To give you an example, I think when we look back first half of the year, our well cost were probably run in the $11.5 million range. Again, I would focus on location of our acreage; we're in the deeper part of the basin. Typically our wells are going to run between 10,000 and 11,000 of vertical feet, may be 10.5 and 11.5 (ph). We've seen those well cost come down nearly 10 from that number already. We think today we are in that $10.5 million range. And a lot of that's been driven by the efficiency of our drilling team that has done a great job of bringing our drilling base down from kind of a mid-30s number to a low 20s number today.
We've also seen almost across the board reduction in costs. Again, I think this speaks to the volumes to the basin, this base under stress last couple of years. People were trying to save acreage. We were trying to get around, prove everything up; services are trying to catch up with the drilling rig count. I think we look today; the drilling rig count's been pretty stable, little over 200 rigs. I think the quality of all operators is improving out here. I think everybody's getting more efficient. The service side continues to build out. I know in our case we use (inaudible) for all of our completion. They've done a great job of bringing in additional equipment. We now have backups that we didn’t have two years ago or year ago or six months ago. So all of a sudden if we have a breakdown on our completion, we get a new equipment coming out of the field offices within hours, it used to be within days. So all these things are helping us improve our efficiencies here. And I think this place headed to better time certainly.
We are going to continue to run eight rigs probably for the next three months. At that point we do have one rig that we are considering laying down. It’s the only rig in our fleet that we have a skid package on or walking package. As we do all drilling on pads, two to four, we're going to try a six well pad, we want to see all our rigs be equipped with either the skid bags or pads. So we're a walking package. So you could see us go back to seen rigs as we go into 2013.

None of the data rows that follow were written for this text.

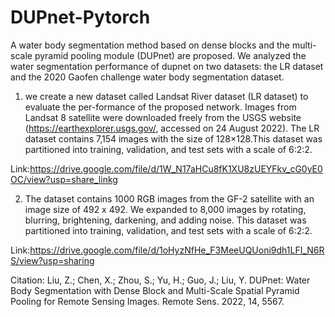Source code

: # DUPnet-Pytorch
A water body segmentation method based on dense blocks and the multi-scale pyramid pooling module (DUPnet) are proposed. We analyzed the water segmentation performance of dupnet on two datasets: the LR dataset and the 2020 Gaofen challenge water body segmentation dataset.

1. we create a new dataset called Landsat River dataset (LR dataset) to evaluate the per-formance of the proposed network. Images from Landsat 8 satellite were downloaded freely from the USGS website (https://earthexplorer.usgs.gov/, accessed on 24 August 2022). The LR dataset contains 7,154 images with the size of 128×128.This dataset was partitioned into training, validation, and test sets with a scale of 6:2:2. 

Link:https://drive.google.com/file/d/1W_N17aHCu8fK1XU8zUEYFkv_cG0yE0OC/view?usp=share_linkg

2. The dataset contains 1000 RGB images from the GF-2 satellite with an image size of 492 x 492. We expanded to 8,000 images by rotating, blurring, brightening, darkening, and adding noise. This dataset was partitioned into training, validation, and test sets with a scale of 6:2:2. 

Link:https://drive.google.com/file/d/1oHyzNfHe_F3MeeUQUoni9dh1LFI_N6RS/view?usp=sharing


Citation: Liu, Z.; Chen, X.; Zhou, S.; Yu, H.; Guo, J.; Liu, Y. DUPnet: Water Body Segmentation with Dense Block and Multi-Scale Spatial Pyramid Pooling for Remote Sensing Images. Remote Sens. 2022, 14, 5567.
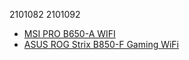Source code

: 2101082
2101092
- [MSI PRO B650-A WIFI](https://amzn.eu/d/4SHPqDC)
- [ASUS ROG Strix B850-F Gaming WiFi](https://amzn.eu/d/8605Mw0)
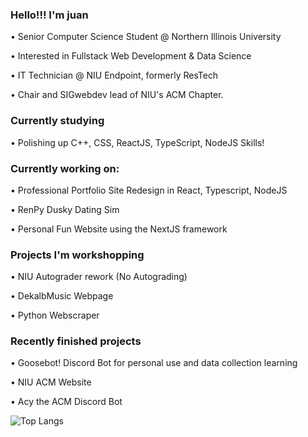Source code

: ### Hello!!! I'm juan 
<p> • Senior Computer Science Student @ Northern Illinois University </p>
<p> • Interested in Fullstack Web Development & Data Science </p>
<p> • IT Technician @ NIU Endpoint, formerly ResTech </p>
<p> • Chair and SIGwebdev lead of NIU's ACM Chapter. </p>

### Currently studying
<p> • Polishing up C++, CSS, ReactJS, TypeScript, NodeJS Skills! </p>

### Currently working on: 
<p> • Professional Portfolio Site Redesign in React, Typescript, NodeJS </p>
<p> • RenPy Dusky Dating Sim </p>
<p> • Personal Fun Website using the NextJS framework</p>

### Projects I'm workshopping
<p> • NIU Autograder rework (No Autograding) </p>
<p> • DekalbMusic Webpage </p>
<p> • Python Webscraper </p>

### Recently finished projects
<p> • Goosebot! Discord Bot for personal use and data collection learning </p>
<p> • NIU ACM Website </p>
<p> • Acy the ACM Discord Bot </p>

![Top Langs](https://github-readme-stats.vercel.app/api/top-langs/?username=JuanLopez2004&hide_progress=true&hide=php&theme=dark&langs_count=8)
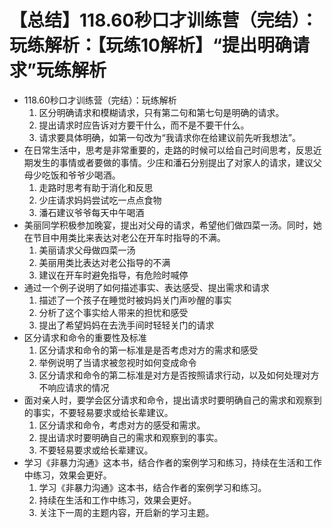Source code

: # 【总结】118.60秒口才训练营（完结）：玩练解析：【玩练10解析】“提出明确请求”玩练解析

-   118.60秒口才训练营（完结）：玩练解析
    1.  区分明确请求和模糊请求，只有第二句和第七句是明确的请求。
    2.  提出请求时应告诉对方要干什么，而不是不要干什么。
    3.  请求要具体明确，如第一句改为“我请求你在给建议前先听我想法”。
-   在日常生活中，思考是非常重要的，走路的时候可以给自己时间思考，反思近期发生的事情或者要做的事情。少庄和潘石分别提出了对家人的请求，建议父母少吃饭和爷爷少喝酒。
    1.  走路时思考有助于消化和反思
    2.  少庄请求妈妈尝试吃一点点食物
    3.  潘石建议爷爷每天中午喝酒
-   美丽同学积极参加晚宴，提出对父母的请求，希望他们做四菜一汤。同时，她在节目中用类比来表达对老公在开车时指导的不满。
    1.  美丽请求父母做四菜一汤
    2.  美丽用类比表达对老公指导的不满
    3.  建议在开车时避免指导，有危险时喊停
-   通过一个例子说明了如何描述事实、表达感受、提出需求和请求
    1.  描述了一个孩子在睡觉时被妈妈关门声吵醒的事实
    2.  分析了这个事实给人带来的担忧和感受
    3.  提出了希望妈妈在去洗手间时轻轻关门的请求
-   区分请求和命令的重要性及标准
    1.  区分请求和命令的第一标准是是否考虑对方的需求和感受
    2.  举例说明了当请求被忽视时如何变成命令
    3.  区分请求和命令的第二标准是对方是否按照请求行动，以及如何处理对方不响应请求的情况
-   面对亲人时，要学会区分请求和命令，提出请求时要明确自己的需求和观察到的事实，不要轻易要求或给长辈建议。
    1.  区分请求和命令，考虑对方的感受和需求。
    2.  提出请求时要明确自己的需求和观察到的事实。
    3.  不要轻易要求或给长辈建议。
-   学习《非暴力沟通》这本书，结合作者的案例学习和练习，持续在生活和工作中练习，效果会更好。
    1.  学习《非暴力沟通》这本书，结合作者的案例学习和练习。
    2.  持续在生活和工作中练习，效果会更好。
    3.  关注下一周的主题内容，开启新的学习主题。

This slide of our EURs, again, we use $10.5 million well cost. I think it’s a very fair number today. These wells are really performing well. As we look to core areas of our acreage, when I speak for our areas, we have about 155,000 acres in total. I would tell you probably 25 of that is probably a tier two type property. The balance is pretty solid acreage and we are going to see EURs 650,000 up to 1 million barrels. There's been a lot of discussion and recent transactions. These numbers aren't unusual. We all have wells that are doing the same type of performance. We continue to talk a little bit lower numbers just from a public standpoint but these wells are really delivering today.
The other thing I think that comes into play here is the barrels of oil equivalent. As we move from the eastern side of our play over in Dunn County to the western side in McKenzie County, you see a dramatic change in the oil gas ratio. In Dunn County we see a 600 to 800 GOR ratio. On the west side you can see a doubling to more of that. From a gas standpoint and certainly when we look at the economics of the play, it’s the oil that's driving these present values. So I think there's a really solid economic well.
Lynn talked a little bit about our acreage, when we talk about the Dunn county, that's kind of our east of the Nesson, and we're going to break the presentation around these two eastern kind of west of the Nesson. So give you a little idea where we're headed.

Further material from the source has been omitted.